Now we are quite flexible in approaching the price, realizing that the downside of sales is the consumer's capabilities. It used to seem like most people react to discounts. But during this crisis, the whole market began to offer them, and people began to change the consumption model, they evaluate the product differently, and still choose the price-quality ratio, focusing not on the size of the discount, but on the final price.
It turns out that you, unlike most retailers who choose a strategy of cost reduction and austerity during the crisis, do costs increase, on the contrary?
The need to optimize costs and we are not spared. But any optimization is good in moderation. If you cross a certain line, the company begins to lose potential revenue. Even in times of crisis, it is important to think about opportunities to increase profitability.
It is possible that, against the general background, our strategy can be called aggressive, but in reality this is the only chance to build processes aimed not only at compression, but also at development, because we understand that the crisis is not forever.

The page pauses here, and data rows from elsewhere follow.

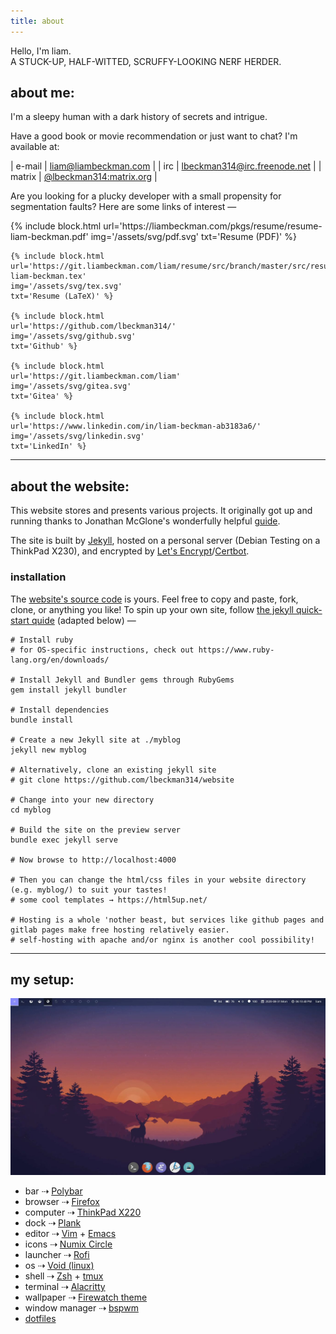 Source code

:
 ```yaml
---
title: about
---
```


<div class="center">
    <span id="hello" class="big rainbow">Hello, I'm liam.</span>
    <object id="smile" type="image/svg+xml" data="/assets/svg/icon-smile.svg"></object>
</div>

<div id="stuck-up">A STUCK-UP, HALF-WITTED, SCRUFFY-LOOKING NERF HERDER.</div>

## about me:
I'm a sleepy human with a dark history of secrets and intrigue.

Have a good book or movie recommendation or just want to chat? I'm available at:

| e-mail | <a href="mailto:liam@liambeckman.com">liam@liambeckman.com</a> |
| irc | [lbeckman314@irc.freenode.net](https://freenode.net/) |
| matrix | [@lbeckman314:matrix.org](https://matrix.org/) |


Are you looking for a plucky developer with a small propensity for segmentation faults? Here are some links of interest —

<div class="inline-block profiles">
    {% include block.html
    url='https://liambeckman.com/pkgs/resume/resume-liam-beckman.pdf' 
    img='/assets/svg/pdf.svg'
    txt='Resume (PDF)' %}

    {% include block.html
    url='https://git.liambeckman.com/liam/resume/src/branch/master/src/resume-liam-beckman.tex'
    img='/assets/svg/tex.svg'
    txt='Resume (LaTeX)' %}

    {% include block.html
    url='https://github.com/lbeckman314/'
    img='/assets/svg/github.svg'
    txt='Github' %}

    {% include block.html
    url='https://git.liambeckman.com/liam'
    img='/assets/svg/gitea.svg'
    txt='Gitea' %}

    {% include block.html
    url='https://www.linkedin.com/in/liam-beckman-ab3183a6/'
    img='/assets/svg/linkedin.svg'
    txt='LinkedIn' %}
</div>

---

## about the website:

This website stores and presents various projects. It originally got up and running thanks to Jonathan McGlone's wonderfully helpful [guide](http://jmcglone.com/guides/github-pages/).

The site is built by [Jekyll](https://jekyllrb.com/), hosted on a personal server (Debian Testing on a ThinkPad X230), and encrypted by [Let's Encrypt](https://letsencrypt.org/)/[Certbot](https://certbot.eff.org/).

### installation

The [website's source code](https://github.com/lbeckman314/website) is yours. Feel free to copy and paste, fork, clone, or anything you like! To spin up your own site, follow [the jekyll quick-start quide](https://jekyllrb.com/docs/quickstart/) (adapted below) —

```shell
# Install ruby
# for OS-specific instructions, check out https://www.ruby-lang.org/en/downloads/

# Install Jekyll and Bundler gems through RubyGems
gem install jekyll bundler

# Install dependencies
bundle install

# Create a new Jekyll site at ./myblog
jekyll new myblog

# Alternatively, clone an existing jekyll site
# git clone https://github.com/lbeckman314/website

# Change into your new directory
cd myblog

# Build the site on the preview server
bundle exec jekyll serve

# Now browse to http://localhost:4000

# Then you can change the html/css files in your website directory (e.g. myblog/) to suit your tastes!
# some cool templates → https://html5up.net/

# Hosting is a whole 'nother beast, but services like github pages and gitlab pages make free hosting relatively easier.
# self-hosting with apache and/or nginx is another cool possibility!
```

---

## my setup:

![Screenshot of desktop.](/assets/images/home.jpg)

- bar ⇢ [Polybar](https://polybar.github.io/)
- browser ⇢ [Firefox](https://www.mozilla.org/)
- computer ⇢ [ThinkPad X220](https://en.wikipedia.org/wiki/ThinkPad_X_series)
- dock ⇢ [Plank](https://launchpad.net/plank)
- editor ⇢ [Vim](https://www.vim.org/) + [Emacs](https://www.gnu.org/software/emacs/)
- icons ⇢ [Numix Circle](https://github.com/numixproject/numix-icon-theme-circle)
- launcher ⇢ [Rofi](https://github.com/davatorium/rofi)
- os ⇢ [Void (linux)](https://voidlinux.org/)
- shell ⇢ [Zsh](http://zsh.sourceforge.net/) + [tmux](https://github.com/tmux/tmux)
- terminal ⇢ [Alacritty](https://github.com/alacritty/alacritty)
- wallpaper ⇢ [Firewatch theme](https://github.com/adi1090x/dynamic-wallpaper)
- window manager ⇢ [bspwm](https://github.com/baskerville/bspwm)
- [dotfiles](https://github.com/lbeckman314/dotfiles)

We began to focus our resources more focused on strengthening the brand in the market.
And what exactly did the reduction affect?
First of all, all retailers began to work with three main cost items - rental, staff and marketing. At the end of the 2014 year, the first half of the 2015 year, and even until the end of last year, the entire market worked with the optimization of rental costs. For many retailers, some leases were denominated in foreign currency. Naturally, they worked not only in terms of the currency component, but also in terms of the ruble component, because any lease should have corresponded to income with a decreasing margin. By the end of the 2015 year, we rebranded 11 points, the rebranding plan for 2016 year was 22 stores, for 2017 year 23 or 25, new discoveries were going on at the same time - we entered the Atrium shopping center in Moscow, opened at the Ocean shopping center , in the shopping center "Aviapark", entered the Samara MEGA ...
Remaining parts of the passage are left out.